We need to unpack the definition of open data.

Open data is generally presented as a package with a formal definition. Open data is data that is proactively published, in machine-readable formats, and under open licenses. Without all of these: there isn’t open data. Yet, ODDC participants have been highlighting how the relative importance of these criteria varies from country to country. In Sierra Leone, for example, machine-readable formats might be argued to be less important right now than proactive publication, as for many datasets the authoritative copy may well be the copy on paper. In India, Nigeria or Brazil, the question of licensing may by mute: as it is either assumed that government data is free to re-use, regardless or explicit statements, or local data re-users may be unconcerned with violating licenses, based on a rational expectation that no-one will come after them.

Now – this is not to say that the Open Definition should be abandoned, but we should be critically aware of it’s primary strength: it helps to create a global open data commons, and to deliver on a vision of ‘Frictionless data’. Open data of this form is easier to access ‘top down’, and can more easily be incorporated into panopticon-like development dashboards, but the actual impact on ‘bottom up’ re-use may be minimal. Unless actors in a developing country are equipped with the skills and capacities to draw on this global commons, and to overcome other local ‘frictions’ to re-using data effectively, the direct ROI on the extra effort to meet a pure open definition might not accrue to those putting the effort in: and a dogmatic focus on strict definitions might even in some cases slow down the process of making data relatively more accessible. Understanding the trade offs here requires more research and analysis – but the point at least is made that there can be differences of emphasis in opening data, and these prioritise different potential users.

Supply is weak, but so is demand.

Talking at the Philippines Good Governance Summit a few weeks ago, Michael Canares presented findings from his research into how the local government Full Disclosure Policy (FDP) is affecting both ‘duty bearers’ responsible for supplying information on local budgets, projects, spend and so-on, and ‘claim holders’ – citizens and their associations who seek to secure good services from government. A major finding has been that, with publishers being in ‘compliance mode’, putting required information but in accessible formats, citizen groups articulated very little demand for online access to Full Disclosure Policy information. Awareness that the information was available was low, interest in the particular data published was low (that is, information made available did not match with any specific demand), and where citizen groups were accessing the data they often found they did not have the knowledge to make sense of or use it. The most viewed and download documents garnered no more than 43 visits in the period surveyed.

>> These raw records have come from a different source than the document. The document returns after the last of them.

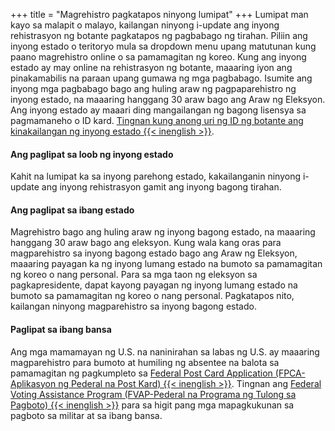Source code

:+++
title = "Magrehistro pagkatapos ninyong lumipat"
+++
Lumipat man kayo sa malapit o malayo, kailangan ninyong i-update ang inyong rehistrasyon ng botante pagkatapos ng pagbabago ng tirahan. Piliin ang inyong estado o teritoryo mula sa dropdown menu upang matutunan kung paano magrehistro online o sa pamamagitan ng koreo. Kung ang inyong estado ay may online na rehistrasyon ng botante, maaaring iyon ang pinakamabilis na paraan upang gumawa ng mga pagbabago. Isumite ang inyong mga pagbabago bago ang huling araw ng pagpaparehistro ng inyong estado, na maaaring hanggang 30 araw bago ang Araw ng Eleksyon. Ang inyong estado ay maaari ding mangailangan ng bagong lisensya sa pagmamaneho o ID kard. [Tingnan kung anong uri ng ID ng botante ang kinakailangan ng inyong estado {{< inenglish >}}](https://www.ncsl.org/research/elections-and-campaigns/voter-id.aspx#Laws%20in%20Effect).

#### Ang paglipat sa loob ng inyong estado

Kahit na lumipat ka sa inyong parehong estado, kakailanganin ninyong  i-update ang inyong rehistrasyon gamit ang inyong bagong tirahan.

#### Ang paglipat sa ibang estado

Magrehistro bago ang huling araw ng inyong bagong estado, na maaaring hanggang 30 araw bago ang eleksyon. Kung wala kang oras para magparehistro sa inyong bagong estado bago ang Araw ng Eleksyon, maaaring payagan ka ng inyong lumang estado na bumoto sa pamamagitan ng koreo o nang personal. Para sa mga taon ng eleksyon sa pagkapresidente, dapat kayong payagan ng inyong lumang estado na bumoto sa pamamagitan ng koreo o nang personal. Pagkatapos nito, kailangan ninyong magparehistro sa inyong bagong estado.

#### Paglipat sa ibang bansa

Ang mga mamamayan ng U.S. na naninirahan sa labas ng U.S. ay maaaring magparehistro para bumoto at humiling ng absentee na balota sa pamamagitan ng pagkumpleto sa [Federal Post Card Application (FPCA-Aplikasyon ng Pederal na Post Kard) {{< inenglish >}}](https://www.fvap.gov/eo/overview/materials/forms). Tingnan ang [Federal Voting Assistance Program (FVAP-Pederal na Programa ng Tulong sa Pagboto) {{< inenglish >}}](https://www.fvap.gov/) para sa higit pang mga mapagkukunan sa pagboto sa militar at sa ibang bansa.
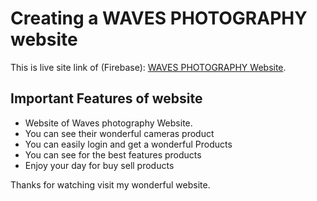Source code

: # Creating a WAVES PHOTOGRAPHY website

This is live site link of (Firebase):  [WAVES PHOTOGRAPHY Website](https://waves-photography.web.app/).

## Important Features of website
<ul>
    <li>Website of Waves photography Website.</li>
    <li>You can see their wonderful cameras product</li>
    <li>You can easily login and get a wonderful Products</li>
    <li>You can see for the best features products</li>
    <li>Enjoy your day for buy sell products</li>
</ul>

Thanks for watching visit my wonderful website.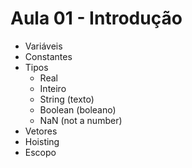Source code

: # Aula 01 - Introdução

- Variáveis
- Constantes
- Tipos
	- Real
	- Inteiro
	- String (texto)
 	- Boolean (boleano)
	- NaN (not a number)
- Vetores
- Hoisting
- Escopo
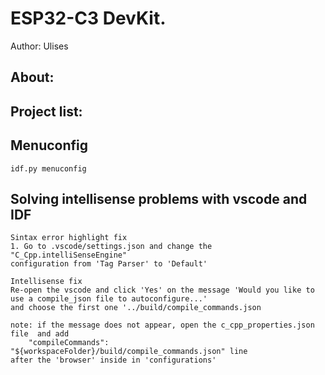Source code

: # ESP32-C3 DevKit. 
Author: Ulises

## About:


## Project list:


## Menuconfig
    idf.py menuconfig
    
## Solving intellisense problems with vscode and IDF
    Sintax error highlight fix
    1. Go to .vscode/settings.json and change the "C_Cpp.intelliSenseEngine" 
    configuration from 'Tag Parser' to 'Default'
    
    Intellisense fix
    Re-open the vscode and click 'Yes' on the message 'Would you like to use a compile_json file to autoconfigure...'
    and choose the first one '../build/compile_commands.json

    note: if the message does not appear, open the c_cpp_properties.json file  and add
        "compileCommands": "${workspaceFolder}/build/compile_commands.json" line
    after the 'browser' inside in 'configurations'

In open data, as we remove the formal or technical barriers to data re-use that come from licenses and non-standard formats, we encounter the informal hurdles, roadblocks and thickets that lay behind them. And even as those new barriers are removed through capacity building and intermediation, we may find that they were not necessarily holding back a tide of latent demand – but were rather theoretical barriers in the way of a progressive vision of an engaged citizenry and innovative public service provision. Beyond simply calling for the removal of barriers, this vision needs to be elaborated – whether through the designs of civic leaders, or through the distributed actions of a broad range of social activists and entrepreneurs. And the tricky challenge of culture change – changing expectations of who is, and can be, empowered – needs to be brought to the fore.

Innovative intermediation is about more than visualisation.

Early open data portals listed datasets. Then they started listing third party apps. Now, many profile interactive visualisations built with data, or provide visualisation tools. Apps and infographics have become the main thing people think of when it comes to ‘intermediaries’ making open data accessible. Yet, if you look at how information flows on the ground in developing countries, mobile messaging, community radio, notice boards, churches and chiefs centres are much more likely to come up as key sites of engagement with public information.

What might open data capacity building look like if we started with these intermediaries, and only brought technology in to improve the flow of data where that was needed? What does data need to be shaped like to enable these intermediaries to act with it? And how do the interests of these intermediaries, and the constituencies they serve, affect what will happen with open data? All these are questions we need to dig into further.

Summary

I said in the opening that this would be a presentation of critical reflections. It is important to emphasise that none of this constitutes an argument against open data. The idea that government data should be accessible to citizens retains its strong intrinsic appeal. Rather, in offering some critical remarks, I hope this can help us to consider different directions open data for development can take as it matures, and that ultimately we can move more firmly towards securing impacts from the important open data efforts so many parties are undertaking.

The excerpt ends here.